### To do
Across the data, every line with the word "Saoudite" counts once; state the total alone.

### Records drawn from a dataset
----------

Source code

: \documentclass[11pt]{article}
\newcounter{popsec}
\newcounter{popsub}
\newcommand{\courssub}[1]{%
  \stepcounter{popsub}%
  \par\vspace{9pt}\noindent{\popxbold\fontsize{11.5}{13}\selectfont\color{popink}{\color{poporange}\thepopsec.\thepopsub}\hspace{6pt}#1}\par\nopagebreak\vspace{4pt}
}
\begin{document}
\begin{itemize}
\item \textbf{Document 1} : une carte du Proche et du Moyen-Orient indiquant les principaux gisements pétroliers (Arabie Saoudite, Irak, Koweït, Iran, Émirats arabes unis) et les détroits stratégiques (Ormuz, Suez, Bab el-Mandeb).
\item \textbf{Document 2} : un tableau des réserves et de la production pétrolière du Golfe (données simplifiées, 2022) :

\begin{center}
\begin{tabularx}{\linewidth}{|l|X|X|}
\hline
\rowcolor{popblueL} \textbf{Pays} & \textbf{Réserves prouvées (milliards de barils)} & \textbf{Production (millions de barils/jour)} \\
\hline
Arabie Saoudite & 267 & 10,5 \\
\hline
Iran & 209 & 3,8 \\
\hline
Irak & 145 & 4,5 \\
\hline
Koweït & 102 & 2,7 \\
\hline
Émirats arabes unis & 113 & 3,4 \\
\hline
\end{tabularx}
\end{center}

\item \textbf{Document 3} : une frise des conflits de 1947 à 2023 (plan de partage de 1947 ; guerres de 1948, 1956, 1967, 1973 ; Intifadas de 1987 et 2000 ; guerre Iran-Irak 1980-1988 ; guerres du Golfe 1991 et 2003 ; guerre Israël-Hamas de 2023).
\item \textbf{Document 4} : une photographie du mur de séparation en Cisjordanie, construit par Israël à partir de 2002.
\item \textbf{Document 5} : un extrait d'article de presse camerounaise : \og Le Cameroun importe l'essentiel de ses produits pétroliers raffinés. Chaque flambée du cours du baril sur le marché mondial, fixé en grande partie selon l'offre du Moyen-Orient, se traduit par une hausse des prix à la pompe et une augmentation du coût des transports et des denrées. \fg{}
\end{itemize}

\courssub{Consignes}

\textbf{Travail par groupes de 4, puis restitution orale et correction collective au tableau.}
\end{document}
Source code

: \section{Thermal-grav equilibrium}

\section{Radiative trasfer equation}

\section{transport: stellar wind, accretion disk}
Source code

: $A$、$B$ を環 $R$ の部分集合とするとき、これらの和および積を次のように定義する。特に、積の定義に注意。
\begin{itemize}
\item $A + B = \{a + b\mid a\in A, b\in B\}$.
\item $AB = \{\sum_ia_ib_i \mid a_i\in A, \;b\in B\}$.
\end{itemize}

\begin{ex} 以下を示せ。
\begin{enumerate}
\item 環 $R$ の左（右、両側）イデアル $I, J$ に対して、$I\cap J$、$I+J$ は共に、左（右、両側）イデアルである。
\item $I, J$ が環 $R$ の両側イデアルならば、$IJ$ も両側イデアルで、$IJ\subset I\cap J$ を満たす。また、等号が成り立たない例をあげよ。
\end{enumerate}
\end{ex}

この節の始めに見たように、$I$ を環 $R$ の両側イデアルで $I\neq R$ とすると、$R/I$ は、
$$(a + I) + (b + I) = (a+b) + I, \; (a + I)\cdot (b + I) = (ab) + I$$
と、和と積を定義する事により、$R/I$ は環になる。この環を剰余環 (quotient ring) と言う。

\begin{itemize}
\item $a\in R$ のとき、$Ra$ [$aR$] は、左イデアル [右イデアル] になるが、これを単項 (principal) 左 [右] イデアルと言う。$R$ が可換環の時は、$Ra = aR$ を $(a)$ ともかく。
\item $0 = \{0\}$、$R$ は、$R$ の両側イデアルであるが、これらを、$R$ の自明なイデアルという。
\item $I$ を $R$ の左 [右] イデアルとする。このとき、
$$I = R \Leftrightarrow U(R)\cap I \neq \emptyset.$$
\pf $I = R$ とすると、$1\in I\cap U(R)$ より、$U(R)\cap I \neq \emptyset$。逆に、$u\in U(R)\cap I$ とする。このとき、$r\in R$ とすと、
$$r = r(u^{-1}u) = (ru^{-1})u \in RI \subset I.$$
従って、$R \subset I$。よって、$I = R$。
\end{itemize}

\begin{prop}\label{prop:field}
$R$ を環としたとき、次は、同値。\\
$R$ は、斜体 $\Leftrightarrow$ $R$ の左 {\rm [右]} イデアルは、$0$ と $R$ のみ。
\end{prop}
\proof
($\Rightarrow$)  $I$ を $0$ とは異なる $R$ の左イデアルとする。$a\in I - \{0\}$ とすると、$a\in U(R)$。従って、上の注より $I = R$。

----------

### Answer area
2